**Exercise aim:** Please copy exactly the lines that begin with the one containing "两个丫头扛着便携摄影机找好机位，然后给了梁远一个OK的手势。" and end with the last line of the entries.

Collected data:
- - - - - - -
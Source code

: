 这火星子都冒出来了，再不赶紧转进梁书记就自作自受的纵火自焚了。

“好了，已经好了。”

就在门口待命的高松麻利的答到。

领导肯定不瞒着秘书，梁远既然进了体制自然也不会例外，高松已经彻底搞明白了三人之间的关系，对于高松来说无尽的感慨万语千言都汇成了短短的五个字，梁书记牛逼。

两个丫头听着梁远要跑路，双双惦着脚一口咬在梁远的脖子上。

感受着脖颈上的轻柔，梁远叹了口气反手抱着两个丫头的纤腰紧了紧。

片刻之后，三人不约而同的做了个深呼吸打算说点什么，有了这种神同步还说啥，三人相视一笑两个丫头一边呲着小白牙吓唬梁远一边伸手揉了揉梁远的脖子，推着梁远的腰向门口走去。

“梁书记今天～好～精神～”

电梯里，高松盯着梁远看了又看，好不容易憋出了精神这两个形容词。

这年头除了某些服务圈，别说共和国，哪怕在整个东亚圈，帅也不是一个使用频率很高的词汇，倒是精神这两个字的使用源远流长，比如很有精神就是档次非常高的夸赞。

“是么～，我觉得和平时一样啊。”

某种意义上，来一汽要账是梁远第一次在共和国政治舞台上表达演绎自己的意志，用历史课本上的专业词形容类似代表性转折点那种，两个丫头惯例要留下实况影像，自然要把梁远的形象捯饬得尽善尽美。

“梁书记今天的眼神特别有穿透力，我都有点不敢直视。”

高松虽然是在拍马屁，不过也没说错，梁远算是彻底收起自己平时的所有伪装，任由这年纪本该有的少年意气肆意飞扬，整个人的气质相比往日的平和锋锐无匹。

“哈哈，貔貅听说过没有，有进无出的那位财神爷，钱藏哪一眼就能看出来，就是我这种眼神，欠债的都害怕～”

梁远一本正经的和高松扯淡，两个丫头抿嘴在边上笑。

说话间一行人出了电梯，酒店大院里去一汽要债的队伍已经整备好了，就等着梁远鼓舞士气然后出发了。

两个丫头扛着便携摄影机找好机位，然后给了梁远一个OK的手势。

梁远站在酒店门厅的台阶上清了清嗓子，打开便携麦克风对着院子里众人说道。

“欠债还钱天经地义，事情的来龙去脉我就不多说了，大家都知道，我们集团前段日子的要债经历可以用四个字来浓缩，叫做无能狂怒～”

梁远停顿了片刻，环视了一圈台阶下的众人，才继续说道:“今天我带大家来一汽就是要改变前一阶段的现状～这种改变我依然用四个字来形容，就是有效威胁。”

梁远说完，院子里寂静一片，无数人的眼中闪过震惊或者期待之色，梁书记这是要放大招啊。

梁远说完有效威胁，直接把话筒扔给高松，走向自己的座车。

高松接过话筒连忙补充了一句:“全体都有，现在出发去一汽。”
- - - - - - -
**Written solution:**
两个丫头扛着便携摄影机找好机位，然后给了梁远一个OK的手势。

梁远站在酒店门厅的台阶上清了清嗓子，打开便携麦克风对着院子里众人说道。

“欠债还钱天经地义，事情的来龙去脉我就不多说了，大家都知道，我们集团前段日子的要债经历可以用四个字来浓缩，叫做无能狂怒～”

梁远停顿了片刻，环视了一圈台阶下的众人，才继续说道:“今天我带大家来一汽就是要改变前一阶段的现状～这种改变我依然用四个字来形容，就是有效威胁。”

梁远说完，院子里寂静一片，无数人的眼中闪过震惊或者期待之色，梁书记这是要放大招啊。

梁远说完有效威胁，直接把话筒扔给高松，走向自己的座车。

高松接过话筒连忙补充了一句:“全体都有，现在出发去一汽。”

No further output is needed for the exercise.